Source texts of formatted documents:
=-=-=

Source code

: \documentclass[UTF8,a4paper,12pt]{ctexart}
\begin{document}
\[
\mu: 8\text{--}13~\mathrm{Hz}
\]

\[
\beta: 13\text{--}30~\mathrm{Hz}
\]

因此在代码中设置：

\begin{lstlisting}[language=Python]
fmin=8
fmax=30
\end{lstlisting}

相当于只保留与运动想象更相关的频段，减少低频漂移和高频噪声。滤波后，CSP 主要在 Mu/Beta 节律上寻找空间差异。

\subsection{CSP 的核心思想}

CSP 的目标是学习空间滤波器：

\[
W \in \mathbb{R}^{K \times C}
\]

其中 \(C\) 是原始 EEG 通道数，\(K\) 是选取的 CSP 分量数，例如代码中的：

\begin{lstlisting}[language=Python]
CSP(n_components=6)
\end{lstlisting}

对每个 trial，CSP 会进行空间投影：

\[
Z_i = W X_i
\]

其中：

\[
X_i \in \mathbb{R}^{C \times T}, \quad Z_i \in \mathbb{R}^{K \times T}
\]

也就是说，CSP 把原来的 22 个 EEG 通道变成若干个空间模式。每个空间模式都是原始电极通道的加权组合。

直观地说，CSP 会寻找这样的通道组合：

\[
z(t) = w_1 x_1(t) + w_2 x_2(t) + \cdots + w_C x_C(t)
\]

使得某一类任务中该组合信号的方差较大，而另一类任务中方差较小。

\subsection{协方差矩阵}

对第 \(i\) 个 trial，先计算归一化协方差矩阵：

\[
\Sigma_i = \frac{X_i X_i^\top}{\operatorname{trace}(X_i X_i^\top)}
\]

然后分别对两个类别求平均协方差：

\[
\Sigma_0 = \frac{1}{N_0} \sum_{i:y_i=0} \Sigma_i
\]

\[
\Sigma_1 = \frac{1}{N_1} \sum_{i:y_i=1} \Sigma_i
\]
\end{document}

=-=-=

DIRECTIONS FOR THIS TASK |
Filter the data above by the word "frac" and copy every line that matches.

TASK RESULT |
\Sigma_i = \frac{X_i X_i^\top}{\operatorname{trace}(X_i X_i^\top)}
\Sigma_0 = \frac{1}{N_0} \sum_{i:y_i=0} \Sigma_i
\Sigma_1 = \frac{1}{N_1} \sum_{i:y_i=1} \Sigma_i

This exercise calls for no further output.